堕天使を捕縛し、イッセーたちと別れた後。

俺は堕天使二人を担いで地下の修行場に来ていた。

 

「絵面がまずいにゃあ。大男が裸ボディコンスーツの痴女とゴスロリ少女の襟首掴んで家に連れ込むとか。しかも縄で縛り始める…… 目で見ようと言葉で聴こうと満場一致でギルティだにゃん」

 

「からかうな。仕方がないだろう。転移だとかそういった便利な術は使えないんだ。というか痴女云々に関しては人のこと言え「……」いや、何でもない」

 

すごく無機質ないい笑顔を張り付けた顔でこちらを見つめてくるので言葉を飲み込んだ。

そんなやり取りをしながら設置された通信機を起動させる。

 

「アザゼル、捕まえて来たぞ」

 

『おー、早かったな。そこに倒れてる二人だけか?』

 

「主犯の様な女はその場で滅された。アーシア・アルジェントという神器保有者の神器を奪い取ったので、アーシア・アルジェントにその神器を戻すためにその場で滅する必要があった」

 

『アーシア・アルジェント、確か悪魔を癒して教会の異端認定に引っかかった『聖女』…… いや、今は『魔女』なのか? だが、そうかそうか。そういうことかよ。っかー! 回復系の神器なんてレア神器をみすみす逃したのか! 察するに『聖母の微笑(トワイライト・ヒーリング)』あたりか。悔やまれるぜ……』

 

「コレクター魂を発揮するのは後にしてくれ。それともう一人、イッセーに直接危害を与えたという男の堕天使がいたがそいつは俺が消し去った」

 

『そうかよ。その主犯と男、あとそこの寝てるやつらの名前はわかるか?』

 

「……主犯の女がれ、レナールで、男の堕天使がドーナーツ? でそのゴスロリがミッドチルダ、ボディコン痴女がカワラワーリとかそんな感じだ」

 

『あ、駄目だ。お前覚える気がない奴の名前とかぜんっぜん覚えないもんな。絶対間違ってるわ。黒歌、そこの寝てるやつら起こしてくれ』

 

「はいはい」

 

黒歌が了承するとえいっ! と軽い掛け声をあげると指先から小さな電撃が走る。

水とかじゃないのかここは……

ぎゃっ!? とか、イタッ!? とか短い悲鳴が聞こえてくる。

 

「な、こ、ここは……」

 

「うぅ、頭が痛い……」

 

効果てきめんの様でもぞもぞと動きだす二人は、両手足を拘束されていることに困惑されているようだ。

 

『目は覚めたか?』

 

「あ、アザゼル様!?」

 

「な、なんで!?」

 

意識はしっかりとしているようで声がする方向に目を向けると恐縮した様子で縮こまっている。

下っ端からはちゃんと畏まられているのか。

アザゼル以外の堕天使は幹部の人たちくらいしかあったことがないのであんまりアザゼルが偉いと感じない。あの人たち基本アザゼルのこと呼び捨てだし、接し方もなんか同列な感じだしな。

 

『まずは名前を言ってみろ。あとお前らを率いていた女堕天使と仲間の男の堕天使の名前もだ』

 

「か、カラワーナです」

 

「ミッテルト、です。上司はレイナーレ様で、男の堕天使はドーナシークです……」

 

それを聞いてアザゼルは微妙な視線をこちらに向けてきて、まったく違うじゃねーかと視線で責めてくる。

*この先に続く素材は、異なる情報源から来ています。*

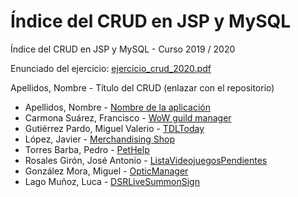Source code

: # Índice del CRUD en JSP y MySQL

Índice del CRUD en JSP y MySQL - Curso 2019 / 2020

Enunciado del ejercicio: [ejercicio_crud_2020.pdf](ejercicio_crud_2020.pdf)

Apellidos, Nombre - Título del CRUD (enlazar con el repositorio)

* Apellidos, Nombre - [Nombre de la aplicación]()
* Carmona Suárez, Francisco - [WoW guild manager](https://github.com/Frankcs96/WoW-Guild-Manager)
* Gutiérrez Pardo, Miguel Valerio - [TDLToday](https://github.com/BeTheVal/TDLToday)
* López, Javier - [Merchandising Shop](https://github.com/javier-l0pez/portal_shop)
* Torres Barba, Pedro - [PetHelp](https://github.com/torrespedrob/PetHelp)
* Rosales Girón, José Antonio - [ListaVideojuegosPendientes](https://github.com/joseantoniorosales/ListaVideojuegosPendientes)
* González Mora, Miguel - [OpticManager](https://github.com/Miguelgm1693/OpticManager)
* Lago Muñoz, Luca - [DSRLiveSummonSign](https://github.com/ROMthesheep/DSRLiveSummonSign)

そんなこと言われてもな、仲良くする気もない奴らの名前なぞ覚える方が無駄というものだ。

 

「あの、二人は……」

 

『死んだ』

 

恐縮しつつも仲間の安否が気になったのだろう。おずおずとアザゼルに疑問を投げかけると、アザゼルは簡潔に、突き放すように、そう告げた。

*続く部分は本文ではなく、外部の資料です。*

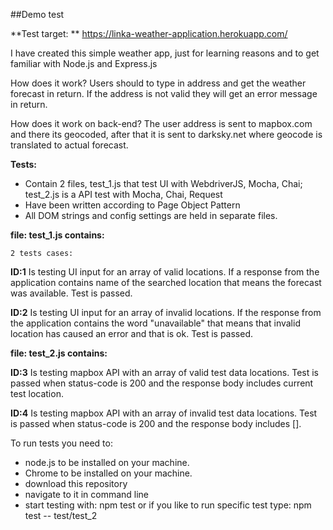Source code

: ##Demo test

**Test target: **
https://linka-weather-application.herokuapp.com/

I have created this simple weather app, just for learning reasons and to get familiar with Node.js and Express.js

How does it work? Users should to type in address and get the weather forecast in return. If the address is not valid they will get an error message in return.

How does it work on back-end? The user address is sent to mapbox.com and there its geocoded, after that it is sent to darksky.net where geocode is translated to actual forecast. 

**Tests:**
- Contain 2 files, test_1.js that test UI with WebdriverJS, Mocha, Chai; test_2.js is a API test with Mocha, Chai, Request
- Have been written according to Page Object Pattern
- All DOM strings and config settings are held in separate files.

**file: test_1.js contains:**

    2 tests cases:
**ID:1**  Is testing UI input for an array of valid locations. If a response from the application contains name of the searched location that means the forecast was available. Test is passed.

**ID:2**  Is testing UI input for an array of invalid locations. If the response from the application contains the word "unavailable" that means that invalid location has caused an error and that is ok. Test is passed.

**file: test_2.js contains:**

**ID:3** Is testing mapbox API with an array of valid test data locations. Test is passed when status-code is 200 and the response body includes current test location.

**ID:4** Is testing mapbox API with an array of invalid test data locations. Test is passed when status-code is 200 and the response body includes [].

To run tests you need to:
- node.js to be installed on your machine.
- Chrome to be installed on your machine.
- download this repository
- navigate to it in command line
- start testing with: npm test or if you like to run specific test type: npm test -- test/test_2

驚愕の表情を浮かべる二人を気にかけることなく、アザゼルは改めて堕天使二人に視線を向ける。

 

『お前らはレイナーレ主導の下、干渉不要とされた神器使い兵藤一誠に害を与える。堕天使勢力に身を寄せた神器使いアーシア・アルジェントの神器を奪う行為を無断で敢行した。それを俺がさし向けたやつに止められたってのが今の状況だ。申し開きは?』

 

「ひ、兵藤一誠は上からの命令で」

 

『ああ、それは調べた。これはまあお前らだけを責めることはできねぇ。だが後者に関しては別だよなぁ?』

 

真剣な顔していると見せかけて微妙にニヤニヤしている。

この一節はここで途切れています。